- _PROBLEM DETAILS_: Every line of the data below that holds the string "google" needs to be reported.

Data excerpts

************

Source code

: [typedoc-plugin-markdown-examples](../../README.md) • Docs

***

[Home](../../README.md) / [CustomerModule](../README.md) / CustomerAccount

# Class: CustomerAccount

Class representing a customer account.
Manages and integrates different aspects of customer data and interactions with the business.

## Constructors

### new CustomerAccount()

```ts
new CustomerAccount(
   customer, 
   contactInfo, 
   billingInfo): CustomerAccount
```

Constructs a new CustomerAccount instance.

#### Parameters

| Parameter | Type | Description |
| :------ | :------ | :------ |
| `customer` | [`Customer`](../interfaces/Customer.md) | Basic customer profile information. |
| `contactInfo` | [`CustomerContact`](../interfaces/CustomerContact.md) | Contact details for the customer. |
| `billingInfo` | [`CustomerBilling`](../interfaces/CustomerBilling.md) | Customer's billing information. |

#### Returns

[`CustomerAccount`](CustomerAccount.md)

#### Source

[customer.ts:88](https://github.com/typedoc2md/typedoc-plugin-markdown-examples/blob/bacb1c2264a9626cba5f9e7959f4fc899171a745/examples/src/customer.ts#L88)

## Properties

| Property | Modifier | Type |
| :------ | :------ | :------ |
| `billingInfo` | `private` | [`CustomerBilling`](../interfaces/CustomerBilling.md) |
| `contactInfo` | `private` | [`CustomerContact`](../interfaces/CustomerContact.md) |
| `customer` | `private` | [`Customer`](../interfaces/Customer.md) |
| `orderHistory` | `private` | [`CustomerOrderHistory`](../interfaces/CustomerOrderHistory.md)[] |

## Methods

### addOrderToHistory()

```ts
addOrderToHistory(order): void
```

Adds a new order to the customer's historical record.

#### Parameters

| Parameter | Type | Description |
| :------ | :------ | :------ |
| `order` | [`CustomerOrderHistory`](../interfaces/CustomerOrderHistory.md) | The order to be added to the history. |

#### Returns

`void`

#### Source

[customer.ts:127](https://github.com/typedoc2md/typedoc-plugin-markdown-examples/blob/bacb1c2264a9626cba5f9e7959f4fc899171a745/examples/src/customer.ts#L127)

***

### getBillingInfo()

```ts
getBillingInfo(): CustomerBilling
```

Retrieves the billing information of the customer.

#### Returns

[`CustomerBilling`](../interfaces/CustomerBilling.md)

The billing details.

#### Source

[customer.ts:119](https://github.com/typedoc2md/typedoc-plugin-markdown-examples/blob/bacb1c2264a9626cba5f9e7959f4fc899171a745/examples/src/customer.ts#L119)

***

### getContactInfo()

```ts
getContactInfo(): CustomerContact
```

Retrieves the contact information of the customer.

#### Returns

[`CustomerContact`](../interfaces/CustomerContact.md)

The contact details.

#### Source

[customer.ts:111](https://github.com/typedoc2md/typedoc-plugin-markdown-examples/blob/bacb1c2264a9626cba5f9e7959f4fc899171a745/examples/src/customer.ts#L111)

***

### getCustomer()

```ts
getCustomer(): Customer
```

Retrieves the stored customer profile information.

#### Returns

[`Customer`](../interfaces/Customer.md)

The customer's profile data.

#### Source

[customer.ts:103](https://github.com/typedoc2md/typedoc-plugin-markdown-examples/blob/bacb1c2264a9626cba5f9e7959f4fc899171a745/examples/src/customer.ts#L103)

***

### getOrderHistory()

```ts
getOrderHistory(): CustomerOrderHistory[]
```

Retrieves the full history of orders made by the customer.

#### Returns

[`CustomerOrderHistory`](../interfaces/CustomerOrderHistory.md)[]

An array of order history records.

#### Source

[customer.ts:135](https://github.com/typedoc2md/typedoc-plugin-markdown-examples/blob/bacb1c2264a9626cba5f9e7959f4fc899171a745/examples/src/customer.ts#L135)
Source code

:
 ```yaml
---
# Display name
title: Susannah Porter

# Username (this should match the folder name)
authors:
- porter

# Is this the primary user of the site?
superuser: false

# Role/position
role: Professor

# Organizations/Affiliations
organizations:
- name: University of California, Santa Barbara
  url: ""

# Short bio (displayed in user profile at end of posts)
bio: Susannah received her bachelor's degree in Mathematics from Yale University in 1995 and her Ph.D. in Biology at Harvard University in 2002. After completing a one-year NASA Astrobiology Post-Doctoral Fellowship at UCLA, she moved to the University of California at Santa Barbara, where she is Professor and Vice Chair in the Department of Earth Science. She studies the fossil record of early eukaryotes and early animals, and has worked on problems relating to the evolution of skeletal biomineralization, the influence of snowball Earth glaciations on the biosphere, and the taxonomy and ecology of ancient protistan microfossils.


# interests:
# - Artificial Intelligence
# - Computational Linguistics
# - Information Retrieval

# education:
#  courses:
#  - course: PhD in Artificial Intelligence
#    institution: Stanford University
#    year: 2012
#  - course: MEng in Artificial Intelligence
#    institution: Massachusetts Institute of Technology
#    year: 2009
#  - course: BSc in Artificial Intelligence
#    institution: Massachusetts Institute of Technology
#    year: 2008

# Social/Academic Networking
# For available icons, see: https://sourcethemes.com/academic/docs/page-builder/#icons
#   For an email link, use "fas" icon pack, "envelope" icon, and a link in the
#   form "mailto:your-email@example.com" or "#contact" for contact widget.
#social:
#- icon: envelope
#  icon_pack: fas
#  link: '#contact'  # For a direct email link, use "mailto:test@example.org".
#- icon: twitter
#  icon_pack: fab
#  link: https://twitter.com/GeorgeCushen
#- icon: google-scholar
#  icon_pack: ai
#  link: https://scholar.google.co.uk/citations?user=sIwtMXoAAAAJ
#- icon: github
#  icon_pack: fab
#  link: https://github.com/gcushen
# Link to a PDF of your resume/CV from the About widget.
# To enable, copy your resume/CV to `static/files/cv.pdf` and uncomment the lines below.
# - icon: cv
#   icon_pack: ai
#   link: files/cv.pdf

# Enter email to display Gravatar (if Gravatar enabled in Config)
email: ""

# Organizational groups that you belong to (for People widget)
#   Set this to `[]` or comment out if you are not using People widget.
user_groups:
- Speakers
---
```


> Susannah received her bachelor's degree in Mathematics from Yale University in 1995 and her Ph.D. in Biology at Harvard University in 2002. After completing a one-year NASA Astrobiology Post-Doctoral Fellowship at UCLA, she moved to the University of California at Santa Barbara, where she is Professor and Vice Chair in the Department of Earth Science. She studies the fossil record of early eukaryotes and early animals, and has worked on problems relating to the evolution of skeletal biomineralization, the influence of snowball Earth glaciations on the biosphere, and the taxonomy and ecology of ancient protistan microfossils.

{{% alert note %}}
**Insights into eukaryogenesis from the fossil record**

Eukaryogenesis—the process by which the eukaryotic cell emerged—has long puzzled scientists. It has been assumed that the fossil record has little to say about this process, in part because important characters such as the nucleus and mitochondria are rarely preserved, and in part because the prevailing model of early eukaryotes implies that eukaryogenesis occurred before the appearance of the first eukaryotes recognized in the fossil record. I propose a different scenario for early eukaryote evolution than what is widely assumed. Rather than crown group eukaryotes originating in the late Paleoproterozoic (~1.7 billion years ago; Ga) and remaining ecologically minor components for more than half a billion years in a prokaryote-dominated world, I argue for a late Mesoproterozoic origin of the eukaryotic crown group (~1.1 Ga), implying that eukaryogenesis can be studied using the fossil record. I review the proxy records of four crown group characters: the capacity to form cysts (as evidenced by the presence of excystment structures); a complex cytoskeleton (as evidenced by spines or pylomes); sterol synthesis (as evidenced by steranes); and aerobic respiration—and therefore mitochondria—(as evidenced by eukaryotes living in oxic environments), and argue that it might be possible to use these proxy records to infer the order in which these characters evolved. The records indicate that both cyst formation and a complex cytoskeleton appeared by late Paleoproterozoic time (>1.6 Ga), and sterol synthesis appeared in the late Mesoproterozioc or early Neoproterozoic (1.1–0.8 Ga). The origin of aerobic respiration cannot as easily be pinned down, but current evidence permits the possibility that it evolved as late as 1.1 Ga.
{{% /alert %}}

************

- _YOUR SOLUTION_:
#- icon: google-scholar
#  link: https://scholar.google.co.uk/citations?user=sIwtMXoAAAAJ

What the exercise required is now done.